Mai grant-mére d’ lai sens d’ mon pére vétyait d’avô nôs. Çoli fait bïn cïnquante ans qu’èlle n’ât pus d’ ci monde. Mains è m’ seuffit de çhioûre les oeuyes po lai r’voûere. Èlle ât li, â long d’ moi, tot de noi vétie, èt touedge d’aivô son étrenâ d’vaintrie c’ment totes les fannes de sai dgén’râchion. Ci d’vaintrie yi sèrvait po tot. Po échuere les laigres des p’tèts-l’afaints. Po nantayie yote moére baîrboéyè de confreture. Po rôtaie yote nitye que dégottait d’yote meuté. Mai grant-mére r’venyait di dgeurnie d’aivô des ues dains son d’vaintrie. Èlle raippoétchait di bôs po l’ foénat dains son d’vaintrie. Â tyeutchi, tiaind lai métchainte bije tirait l’oûere, èlle euryevait son d’vaintrie ch’ lai téte c’ment ènne boyatte. Poi les grantes tchalous, èlle s’épiondgeait lai chué di cevré aidé d’aivô son d’vaintrie. È crepéchon dains le voirdgie, èlle raiméssait les panmes dains l’hierbe èt les poétchait en lai tyeujènne dains son d’vaintrie. Po n’ pe s’ brêulaie, èlle retyirait le toétché di foué d’aivô son d’vaintrie èt l’ botait è r’fraidi ch’ lai taiblatte d’ lai f’nétre. Â cèm’tiere, èlle rôtait l’ poussat ch’ lai tombe de mon grant-pére è côps de d’vaintrie tot en mairmoénnaint des avé mairia. « Bon, i m’en vais, qu’èlle dyait en arrandgeaint le faimeux d’vaintrie atoué de son goèné. Poétche-te bïn ! » Dains ïn mairtchi és puces, i aî r’trovè ïn d’vaintrie que r’sannait en çtu d’ mai grant-mére. I l’aî aitchtè tot comptant sains raivoétaie â prix. Mai fanne m’é pris po ïn fô. ---- Ecouter la chronique lue par Bernard Chapuis

Le tablier de ma grand-mère

Ma grand-mère paternelle vivait avec nous. Cela fait bien cinquante ans qu’elle n’est plus de ce monde. Mais il me suffit de fermer les yeux pour la revoir. Elle est là, à mes côtés, toute de noir vêtue, et toujours avec son éternel tablier comme toutes les femmes de sa génération. Ce tablier lui servait pour tout.

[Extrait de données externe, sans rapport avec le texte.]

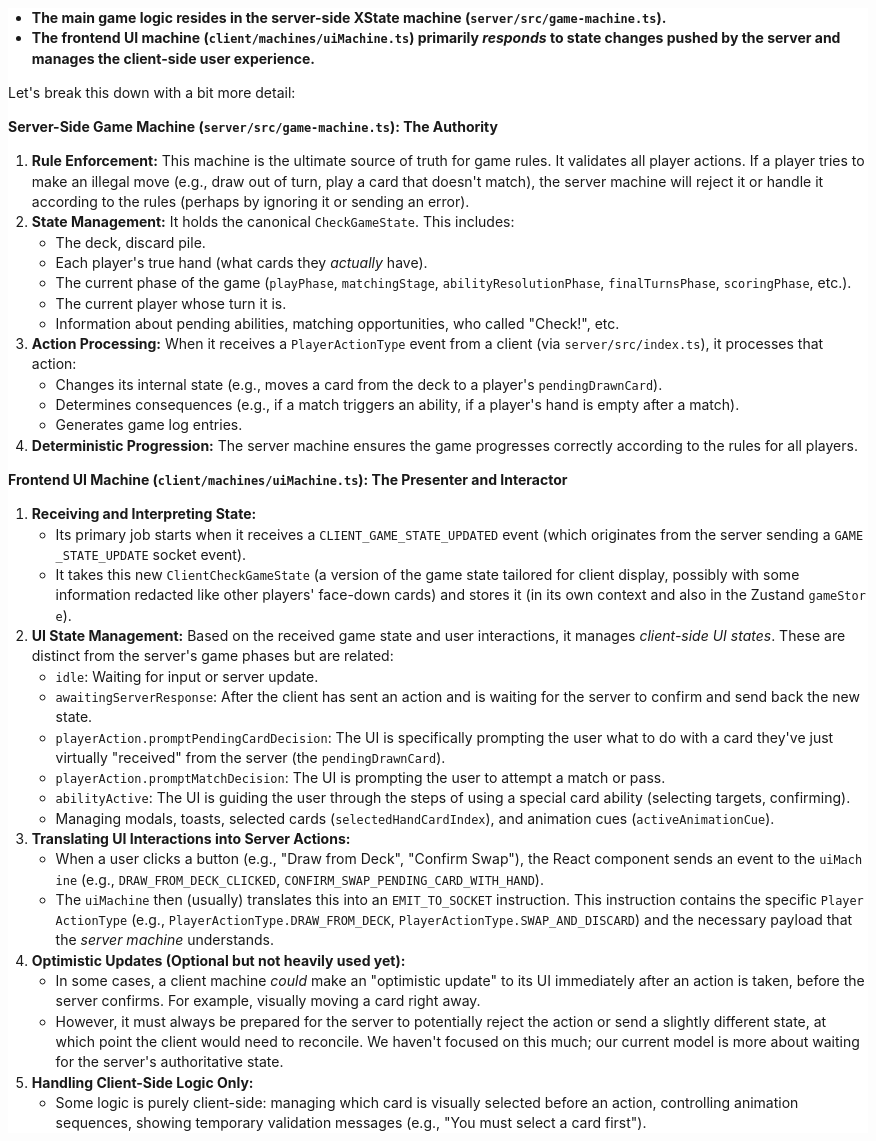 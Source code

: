 *   **The main game logic resides in the server-side XState machine (`server/src/game-machine.ts`).**
*   **The frontend UI machine (`client/machines/uiMachine.ts`) primarily *responds* to state changes pushed by the server and manages the client-side user experience.**

Let's break this down with a bit more detail:

**Server-Side Game Machine (`server/src/game-machine.ts`): The Authority**

1.  **Rule Enforcement:** This machine is the ultimate source of truth for game rules. It validates all player actions. If a player tries to make an illegal move (e.g., draw out of turn, play a card that doesn't match), the server machine will reject it or handle it according to the rules (perhaps by ignoring it or sending an error).
2.  **State Management:** It holds the canonical `CheckGameState`. This includes:
    *   The deck, discard pile.
    *   Each player's true hand (what cards they *actually* have).
    *   The current phase of the game (`playPhase`, `matchingStage`, `abilityResolutionPhase`, `finalTurnsPhase`, `scoringPhase`, etc.).
    *   The current player whose turn it is.
    *   Information about pending abilities, matching opportunities, who called "Check!", etc.
3.  **Action Processing:** When it receives a `PlayerActionType` event from a client (via `server/src/index.ts`), it processes that action:
    *   Changes its internal state (e.g., moves a card from the deck to a player's `pendingDrawnCard`).
    *   Determines consequences (e.g., if a match triggers an ability, if a player's hand is empty after a match).
    *   Generates game log entries.
4.  **Deterministic Progression:** The server machine ensures the game progresses correctly according to the rules for all players.

**Frontend UI Machine (`client/machines/uiMachine.ts`): The Presenter and Interactor**

1.  **Receiving and Interpreting State:**
    *   Its primary job starts when it receives a `CLIENT_GAME_STATE_UPDATED` event (which originates from the server sending a `GAME_STATE_UPDATE` socket event).
    *   It takes this new `ClientCheckGameState` (a version of the game state tailored for client display, possibly with some information redacted like other players' face-down cards) and stores it (in its own context and also in the Zustand `gameStore`).
2.  **UI State Management:** Based on the received game state and user interactions, it manages *client-side UI states*. These are distinct from the server's game phases but are related:
    *   `idle`: Waiting for input or server update.
    *   `awaitingServerResponse`: After the client has sent an action and is waiting for the server to confirm and send back the new state.
    *   `playerAction.promptPendingCardDecision`: The UI is specifically prompting the user what to do with a card they've just virtually "received" from the server (the `pendingDrawnCard`).
    *   `playerAction.promptMatchDecision`: The UI is prompting the user to attempt a match or pass.
    *   `abilityActive`: The UI is guiding the user through the steps of using a special card ability (selecting targets, confirming).
    *   Managing modals, toasts, selected cards (`selectedHandCardIndex`), and animation cues (`activeAnimationCue`).
3.  **Translating UI Interactions into Server Actions:**
    *   When a user clicks a button (e.g., "Draw from Deck", "Confirm Swap"), the React component sends an event to the `uiMachine` (e.g., `DRAW_FROM_DECK_CLICKED`, `CONFIRM_SWAP_PENDING_CARD_WITH_HAND`).
    *   The `uiMachine` then (usually) translates this into an `EMIT_TO_SOCKET` instruction. This instruction contains the specific `PlayerActionType` (e.g., `PlayerActionType.DRAW_FROM_DECK`, `PlayerActionType.SWAP_AND_DISCARD`) and the necessary payload that the *server machine* understands.
4.  **Optimistic Updates (Optional but not heavily used yet):**
    *   In some cases, a client machine *could* make an "optimistic update" to its UI immediately after an action is taken, before the server confirms. For example, visually moving a card right away.
    *   However, it must always be prepared for the server to potentially reject the action or send a slightly different state, at which point the client would need to reconcile. We haven't focused on this much; our current model is more about waiting for the server's authoritative state.
5.  **Handling Client-Side Logic Only:**
    *   Some logic is purely client-side: managing which card is visually selected before an action, controlling animation sequences, showing temporary validation messages (e.g., "You must select a card first"). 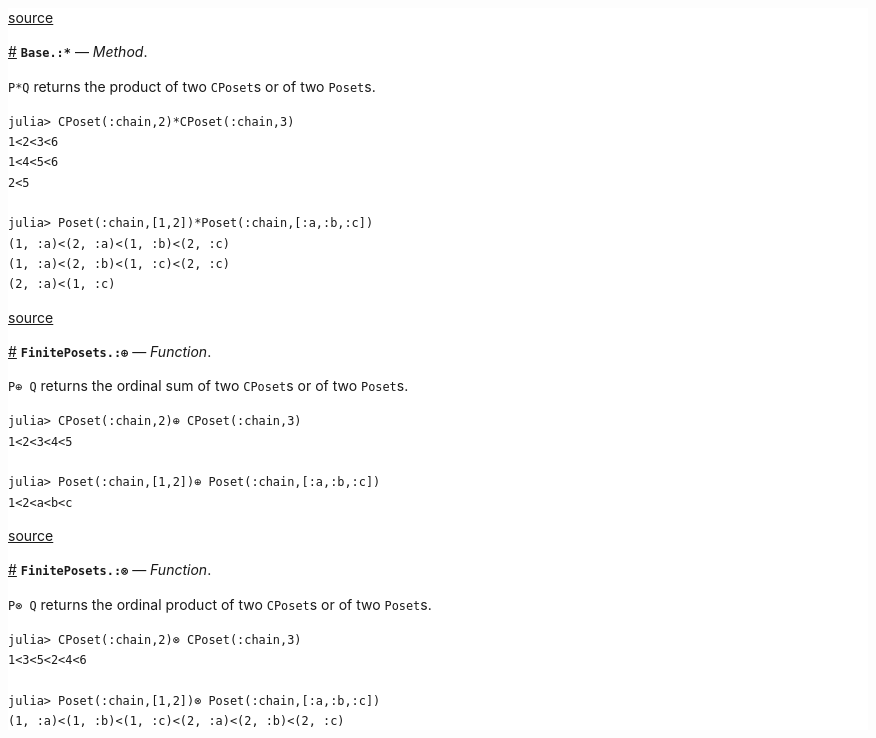 
<a target='_blank' href='https://github.com/jmichel7/FinitePosets.jl/blob/98807aa78cd5dec5ec912977122e77b341e3607c/src/FinitePosets.jl#L680-L691' class='documenter-source'>source</a><br>

<a id='Base.:*-Tuple{CPoset, CPoset}' href='#Base.:*-Tuple{CPoset, CPoset}'>#</a>
**`Base.:*`** &mdash; *Method*.



`P*Q` returns the product of two `CPoset`s or of two `Poset`s.

```julia-repl
julia> CPoset(:chain,2)*CPoset(:chain,3)
1<2<3<6
1<4<5<6
2<5

julia> Poset(:chain,[1,2])*Poset(:chain,[:a,:b,:c])
(1, :a)<(2, :a)<(1, :b)<(2, :c)
(1, :a)<(2, :b)<(1, :c)<(2, :c)
(2, :a)<(1, :c)
```


<a target='_blank' href='https://github.com/jmichel7/FinitePosets.jl/blob/98807aa78cd5dec5ec912977122e77b341e3607c/src/FinitePosets.jl#L712-L725' class='documenter-source'>source</a><br>

<a id='FinitePosets.:⊕' href='#FinitePosets.:⊕'>#</a>
**`FinitePosets.:⊕`** &mdash; *Function*.



`P⊕ Q` returns the ordinal sum of two `CPoset`s or of two `Poset`s.

```julia-repl
julia> CPoset(:chain,2)⊕ CPoset(:chain,3)
1<2<3<4<5

julia> Poset(:chain,[1,2])⊕ Poset(:chain,[:a,:b,:c])
1<2<a<b<c
```


<a target='_blank' href='https://github.com/jmichel7/FinitePosets.jl/blob/98807aa78cd5dec5ec912977122e77b341e3607c/src/FinitePosets.jl#L695-L704' class='documenter-source'>source</a><br>

<a id='FinitePosets.:⊗' href='#FinitePosets.:⊗'>#</a>
**`FinitePosets.:⊗`** &mdash; *Function*.



`P⊗ Q` returns the ordinal product of two `CPoset`s or of two `Poset`s.

```julia-repl
julia> CPoset(:chain,2)⊗ CPoset(:chain,3)
1<3<5<2<4<6

julia> Poset(:chain,[1,2])⊗ Poset(:chain,[:a,:b,:c])
(1, :a)<(1, :b)<(1, :c)<(2, :a)<(2, :b)<(2, :c)
```

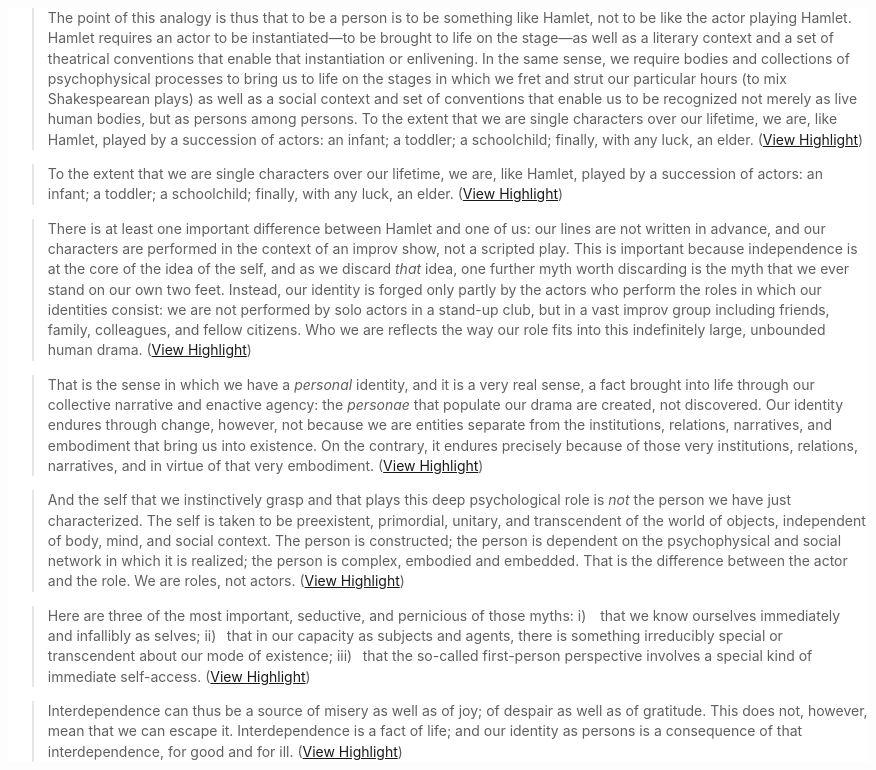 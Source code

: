 
> The point of this analogy is thus that to be a person is to be something like Hamlet, not to be like the actor playing Hamlet. Hamlet requires an actor to be instantiated—to be brought to life on the stage—as well as a literary context and a set of theatrical conventions that enable that instantiation or enlivening. In the same sense, we require bodies and collections of psychophysical processes to bring us to life on the stages in which we fret and strut our particular hours (to mix Shakespearean plays) as well as a social context and set of conventions that enable us to be recognized not merely as live human bodies, but as persons among persons. To the extent that we are single characters over our lifetime, we are, like Hamlet, played by a succession of actors: an infant; a toddler; a schoolchild; finally, with any luck, an elder. ([View Highlight](https://read.readwise.io/read/01grpr37stccj6e3m3saa5zfm2))


> To the extent that we are single characters over our lifetime, we are, like Hamlet, played by a succession of actors: an infant; a toddler; a schoolchild; finally, with any luck, an elder. ([View Highlight](https://read.readwise.io/read/01grpr2zhmzjyr2390h1hr655a))


> There is at least one important difference between Hamlet and one of us: our lines are not written in advance, and our characters are performed in the context of an improv show, not a scripted play. This is important because independence is at the core of the idea of the self, and as we discard *that* idea, one further myth worth discarding is the myth that we ever stand on our own two feet. Instead, our identity is forged only partly by the actors who perform the roles in which our identities consist: we are not performed by solo actors in a stand-up club, but in a vast improv group including friends, family, colleagues, and fellow citizens. Who we are reflects the way our role fits into this indefinitely large, unbounded human drama. ([View Highlight](https://read.readwise.io/read/01grpr2tvcd9ean7v93ypvs2s6))


> That is the sense in which we have a *personal* identity, and it is a very real sense, a fact brought into life through our collective narrative and enactive agency: the *personae* that populate our drama are created, not discovered. Our identity endures through change, however, not because we are entities separate from the institutions, relations, narratives, and embodiment that bring us into existence. On the contrary, it endures precisely because of those very institutions, relations, narratives, and in virtue of that very embodiment. ([View Highlight](https://read.readwise.io/read/01grprahcyq26dcawb65e314g0))


> And the self that we instinctively grasp and that plays this deep psychological role is *not* the person we have just characterized. The self is taken to be preexistent, primordial, unitary, and transcendent of the world of objects, independent of body, mind, and social context. The person is constructed; the person is dependent on the psychophysical and social network in which it is realized; the person is complex, embodied and embedded. That is the difference between the actor and the role. We are roles, not actors. ([View Highlight](https://read.readwise.io/read/01grprgfspkxcqqjjspqbghes9))


> Here are three of the most important, seductive, and pernicious of those myths:
>  i)    that we know ourselves immediately and infallibly as selves;
>  ii)   that in our capacity as subjects and agents, there is something irreducibly special or transcendent about our mode of existence;
>  iii)   that the so-called first-person perspective involves a special kind of immediate self-access. ([View Highlight](https://read.readwise.io/read/01grprjq5vddnhsjac59rr0w9k))


> Interdependence can thus be a source of misery as well as of joy; of despair as well as of gratitude. This does not, however, mean that we can escape it. Interdependence is a fact of life; and our identity as persons is a consequence of that interdependence, for good and for ill. ([View Highlight](https://read.readwise.io/read/01grprkyrcvk8ppj9ren7vgs9g))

Pour essuyer les larmes de ses petits-enfants. Pour nettoyer leur frimousse barbouillée de confiture. Pour enlever la morve qui s’égouttait de leurs narines. Ma grand-mère revenait du poulailler avec des œufs dans son tablier. Elle rapportait des bûches pour le fourneau dans son tablier. Au jardin potager, quand la méchante bise soufflait, elle relevait son tablier sur sa tête en guise de fichu. Par les grandes chaleurs, elle s’épongeait le front en sueur et toujours avec son tablier. À croupetons dans le verger, elle ramassait les pommes dans l’herbe et les portait à la cuisine dans son tablier. Pour ne pas se brûler, elle retirait la tarte du four à l’aide de son tablier et la mettait à refroidir sur le rebord de la fenêtre. Au cimetière, elle époussetait lai tombe de mon grand-père à coups de tablier tout en marmonnant des Je vous salue. « Bon, je m’en vais, disait-elle en rectifiant le fameux tablier autour de sa jupe. Porte-toi bien ! » Dans un marché aux puces, j’ai découvert un tablier qui ressemblait à celui de ma grand-mère. Je l’ai acheté aussitôt sans regarder le prix. Ma femme m’a pris pour un fou.